George Montgomery Davie

(1848-1900)
Kentucky

"George Montgomery Davie, a verse-maker of cleverness and charm, was born near Hopkinsville, Kentucky, March 16, 1848. He began his collegiate career at Centre College, Danville, Kentucky, but he later went to Princeton, from which insitution he was graduated in 1868. Two years later he established himself as a lawyer in Louisville. Davie rose rapidly in his profession, and he was soon recognized as one of the ablest lawyers in Kentucky. Though busy with his practice, he found time to write verse and short prose papers for periodicals. . . . Davie was a Latinist of decided ability, and he often employed himself in turning the odes of Horace into English. . . . He was one of the founders of the . . . Filson Club, of Louisville.

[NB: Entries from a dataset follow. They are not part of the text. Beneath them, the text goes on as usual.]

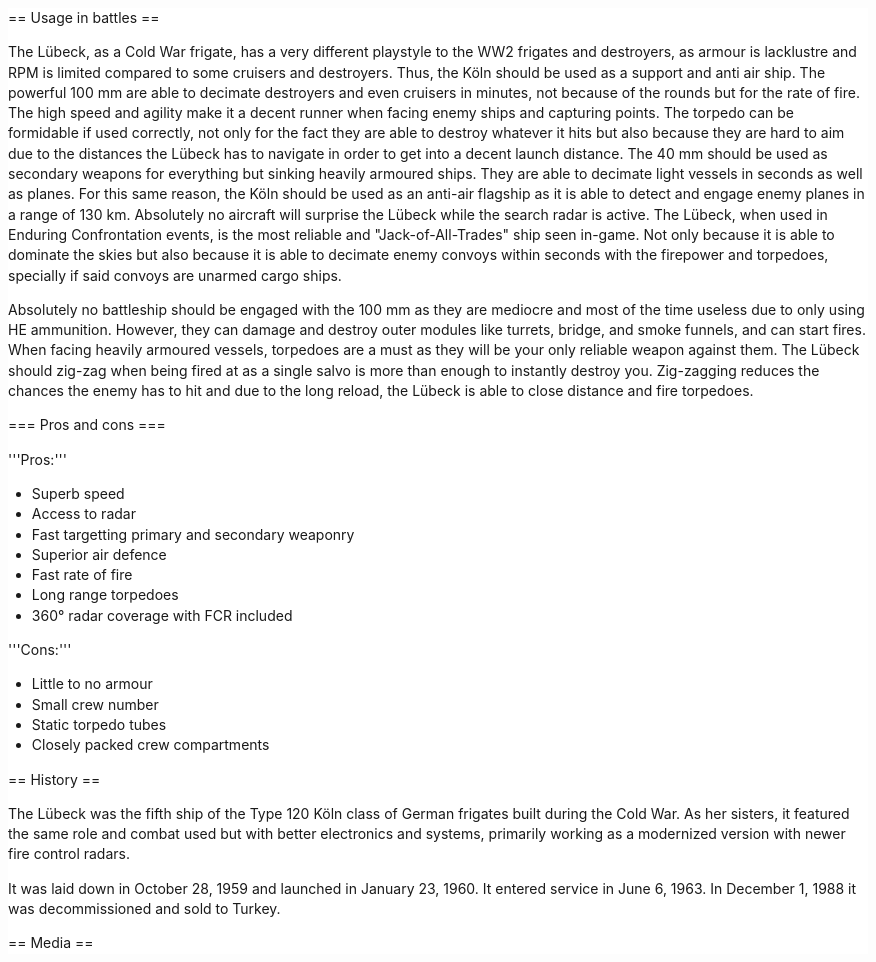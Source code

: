 == Usage in battles ==

The Lübeck, as a Cold War frigate, has a very different playstyle to the WW2 frigates and destroyers, as armour is lacklustre and RPM is limited compared to some cruisers and destroyers. Thus, the Köln should be used as a support and anti air ship. The powerful 100 mm are able to decimate destroyers and even cruisers in minutes, not because of the rounds but for the rate of fire. The high speed and agility make it a decent runner when facing enemy ships and capturing points. The torpedo can be formidable if used correctly, not only for the fact they are able to destroy whatever it hits but also because they are hard to aim due to the distances the Lübeck has to navigate in order to get into a decent launch distance. The 40 mm should be used as secondary weapons for everything but sinking heavily armoured ships. They are able to decimate light vessels in seconds as well as planes. For this same reason, the Köln should be used as an anti-air flagship as it is able to detect and engage enemy planes in a range of 130 km. Absolutely no aircraft will surprise the Lübeck while the search radar is active. The Lübeck, when used in Enduring Confrontation events, is the most reliable and "Jack-of-All-Trades" ship seen in-game. Not only because it is able to dominate the skies but also because it is able to decimate enemy convoys within seconds with the firepower and torpedoes, specially if said convoys are unarmed cargo ships.

Absolutely no battleship should be engaged with the 100 mm as they are mediocre and most of the time useless due to only using HE ammunition. However, they can damage and destroy outer modules like turrets, bridge, and smoke funnels, and can start fires. When facing heavily armoured vessels, torpedoes are a must as they will be your only reliable weapon against them. The Lübeck should zig-zag when being fired at as a single salvo is more than enough to instantly destroy you. Zig-zagging reduces the chances the enemy has to hit and due to the long reload, the Lübeck is able to close distance and fire torpedoes.

=== Pros and cons ===


'''Pros:'''

* Superb speed
* Access to radar
* Fast targetting primary and secondary weaponry
* Superior air defence
* Fast rate of fire
* Long range torpedoes
* 360° radar coverage with FCR included

'''Cons:'''

* Little to no armour
* Small crew number
* Static torpedo tubes
* Closely packed crew compartments

== History ==


The Lübeck was the fifth ship of the Type 120 Köln class of German frigates built during the Cold War. As her sisters, it featured the same role and combat used but with better electronics and systems, primarily working as a modernized version with newer fire control radars.

It was laid down in October 28, 1959 and launched in January 23, 1960. It entered service in June 6, 1963. In December 1, 1988 it was decommissioned and sold to Turkey.

== Media ==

He died at New York, February 22, 1900, but he sleeps to-day in Louisville's beautiful Cave Hill cemetery."

[John Wilson Townsend, 1 Kentucky in American Letters 1784-1912 176-179 (Cedar Rapids, Iowa: Torch Press, 1913)(2 vols.)][See also: Fannie Porter Dickey (ed.), Blades O'Bluegrass 325 (Louisville: John P. Morton & Co., 1892)][online text]

Poetry

George M. Davie, Verses (Louisville, Kentucky: Privately printed, 1900)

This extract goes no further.